To speak of ‘the legacy of Idealism’ is to combine two terms neither of which is unproblematic. The term ‘legacy’ was long compromised through discussion within the GDR of the maintenance of its cultural traditions; but these days it seems, particularly in a philosophical context, that once more it can be used in a fairly unembarrassed way (as is shown for example by Hegels Erbe (Hegel's Legacy), the book of essays edited by Halbig, Quante and Siep in 2004). My concern here will not be with the reconstruction of the influence of individual thinkers, but with their connections with one another, with the intellectual force field to which Dieter Henrich has given the name ‘constellations’ (Konstellationen). Within a very short time, in the two decades at the end of the eighteenth century, the structure of speculative Idealism arose. It shaped intellectual history and even today it sets a benchmark for philosophical thought – comparable only with what was achieved in the classical period of Athens and Florence. According to Rüdiger Bubner, in the introduction to Innovationen des Idealismus (1995, published in English as The Innovations of Idealism, 2003), we have today become accustomed
to seeing German Idealism as more than simply a particularly inspiring period in the history of philosophy. And despite increasing chronological distance, we regard idealism as exemplary because of its quick awareness of problems, intensive movements of ideas and prudent, which is to say, undogmatic formation of a political rationality.

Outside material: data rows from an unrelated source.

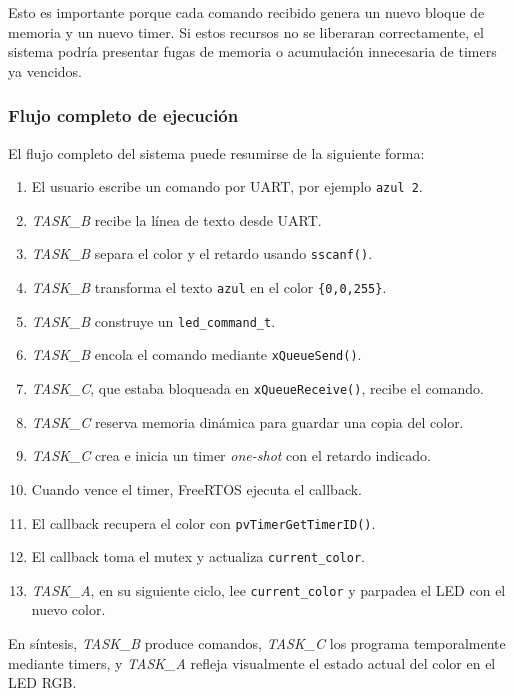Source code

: \documentclass[12pt,letterpaper]{article}
\begin{document}
Esto es importante porque cada comando recibido genera un nuevo bloque de memoria y un nuevo timer. Si estos recursos no se liberaran correctamente, el sistema podría presentar fugas de memoria o acumulación innecesaria de timers ya vencidos.

\subsubsection{Flujo completo de ejecución}

El flujo completo del sistema puede resumirse de la siguiente forma:

\begin{enumerate}
    \item El usuario escribe un comando por UART, por ejemplo \texttt{azul 2}.
    \item \textit{TASK\_B} recibe la línea de texto desde UART.
    \item \textit{TASK\_B} separa el color y el retardo usando \texttt{sscanf()}.
    \item \textit{TASK\_B} transforma el texto \texttt{azul} en el color \texttt{\{0,0,255\}}.
    \item \textit{TASK\_B} construye un \texttt{led\_command\_t}.
    \item \textit{TASK\_B} encola el comando mediante \texttt{xQueueSend()}.
    \item \textit{TASK\_C}, que estaba bloqueada en \texttt{xQueueReceive()}, recibe el comando.
    \item \textit{TASK\_C} reserva memoria dinámica para guardar una copia del color.
    \item \textit{TASK\_C} crea e inicia un timer \textit{one-shot} con el retardo indicado.
    \item Cuando vence el timer, FreeRTOS ejecuta el callback.
    \item El callback recupera el color con \texttt{pvTimerGetTimerID()}.
    \item El callback toma el mutex y actualiza \texttt{current\_color}.
    \item \textit{TASK\_A}, en su siguiente ciclo, lee \texttt{current\_color} y parpadea el LED con el nuevo color.
\end{enumerate}

En síntesis, \textit{TASK\_B} produce comandos, \textit{TASK\_C} los programa temporalmente mediante timers, y \textit{TASK\_A} refleja visualmente el estado actual del color en el LED RGB.
\end{document}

Yet despite all the sustained interest in this philosophical epoch, it remains enormously difficult to agree what constitutes German Idealism at its core. Historically we have become accustomed to distinguish two phases of development: the critical phase and the speculative phase that followed it. But it is frequently pointed out, inter alia in Walter Jaeschke's inaugural lecture, that talk of ‘German Idealism’ is, for various reasons, not suited to be the name of an epoch, and that, in contrast, it would be preferable to speak of ‘classical German philosophy’.